↓↓↓

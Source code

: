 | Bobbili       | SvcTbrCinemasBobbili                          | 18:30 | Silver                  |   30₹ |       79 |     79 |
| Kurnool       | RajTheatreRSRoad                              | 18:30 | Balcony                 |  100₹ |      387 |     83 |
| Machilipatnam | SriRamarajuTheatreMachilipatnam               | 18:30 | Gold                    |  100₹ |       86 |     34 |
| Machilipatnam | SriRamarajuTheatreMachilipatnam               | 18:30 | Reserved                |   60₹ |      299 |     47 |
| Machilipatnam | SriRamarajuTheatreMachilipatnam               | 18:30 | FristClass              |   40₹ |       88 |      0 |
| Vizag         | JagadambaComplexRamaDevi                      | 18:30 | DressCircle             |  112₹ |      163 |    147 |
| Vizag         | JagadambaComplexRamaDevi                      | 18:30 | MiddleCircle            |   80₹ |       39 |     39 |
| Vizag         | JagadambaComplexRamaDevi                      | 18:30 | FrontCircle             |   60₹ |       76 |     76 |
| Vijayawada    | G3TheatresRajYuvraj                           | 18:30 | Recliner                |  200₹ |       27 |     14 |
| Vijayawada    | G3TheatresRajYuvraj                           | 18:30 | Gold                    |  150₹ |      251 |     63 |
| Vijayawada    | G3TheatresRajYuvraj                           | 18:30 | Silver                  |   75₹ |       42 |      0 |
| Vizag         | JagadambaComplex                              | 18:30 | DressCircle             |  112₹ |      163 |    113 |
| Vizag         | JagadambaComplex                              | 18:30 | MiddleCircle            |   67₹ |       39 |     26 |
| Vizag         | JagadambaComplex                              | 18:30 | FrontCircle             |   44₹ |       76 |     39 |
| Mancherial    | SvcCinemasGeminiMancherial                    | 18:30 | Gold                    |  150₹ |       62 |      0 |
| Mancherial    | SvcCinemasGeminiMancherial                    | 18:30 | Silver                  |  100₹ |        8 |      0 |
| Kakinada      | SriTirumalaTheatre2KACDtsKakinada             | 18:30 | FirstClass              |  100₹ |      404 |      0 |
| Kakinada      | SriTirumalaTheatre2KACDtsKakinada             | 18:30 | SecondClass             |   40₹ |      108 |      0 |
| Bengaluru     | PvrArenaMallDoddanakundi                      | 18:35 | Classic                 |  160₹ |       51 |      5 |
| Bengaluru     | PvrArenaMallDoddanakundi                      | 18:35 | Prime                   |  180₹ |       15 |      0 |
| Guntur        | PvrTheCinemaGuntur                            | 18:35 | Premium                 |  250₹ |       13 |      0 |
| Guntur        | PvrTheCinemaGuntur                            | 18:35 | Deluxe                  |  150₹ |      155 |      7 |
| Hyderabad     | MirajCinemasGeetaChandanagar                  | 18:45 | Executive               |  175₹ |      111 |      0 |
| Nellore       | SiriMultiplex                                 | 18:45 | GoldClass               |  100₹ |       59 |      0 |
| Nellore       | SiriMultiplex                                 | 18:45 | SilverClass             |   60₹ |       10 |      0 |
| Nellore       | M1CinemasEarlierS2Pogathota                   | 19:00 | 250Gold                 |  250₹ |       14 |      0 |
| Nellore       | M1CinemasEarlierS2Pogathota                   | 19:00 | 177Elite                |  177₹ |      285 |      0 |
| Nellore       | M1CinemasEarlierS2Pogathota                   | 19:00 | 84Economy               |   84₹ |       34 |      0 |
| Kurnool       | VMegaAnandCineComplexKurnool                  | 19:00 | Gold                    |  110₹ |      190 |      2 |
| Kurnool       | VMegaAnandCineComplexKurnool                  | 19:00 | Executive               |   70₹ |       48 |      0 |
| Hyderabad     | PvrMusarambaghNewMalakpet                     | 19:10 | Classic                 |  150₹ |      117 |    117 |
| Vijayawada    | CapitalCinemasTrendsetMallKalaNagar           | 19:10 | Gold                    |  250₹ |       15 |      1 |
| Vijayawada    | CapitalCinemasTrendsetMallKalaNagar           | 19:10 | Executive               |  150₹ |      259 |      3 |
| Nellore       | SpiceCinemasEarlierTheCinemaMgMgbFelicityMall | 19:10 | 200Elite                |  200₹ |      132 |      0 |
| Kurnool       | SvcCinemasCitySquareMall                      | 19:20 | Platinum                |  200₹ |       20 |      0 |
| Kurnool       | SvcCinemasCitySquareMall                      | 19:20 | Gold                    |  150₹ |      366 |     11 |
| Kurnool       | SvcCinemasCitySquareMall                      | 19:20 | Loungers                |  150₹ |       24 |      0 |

↑↑↑

* **PROBLEM**: Using the records above, copy word for word the line with "19:00 | Gold", the line with "19:10 | Gold", and every line between them.

* **EXERCISE ANSWER**:
| Kurnool       | VMegaAnandCineComplexKurnool                  | 19:00 | Gold                    |  110₹ |      190 |      2 |
| Kurnool       | VMegaAnandCineComplexKurnool                  | 19:00 | Executive               |   70₹ |       48 |      0 |
| Hyderabad     | PvrMusarambaghNewMalakpet                     | 19:10 | Classic                 |  150₹ |      117 |    117 |
| Vijayawada    | CapitalCinemasTrendsetMallKalaNagar           | 19:10 | Gold                    |  250₹ |       15 |      1 |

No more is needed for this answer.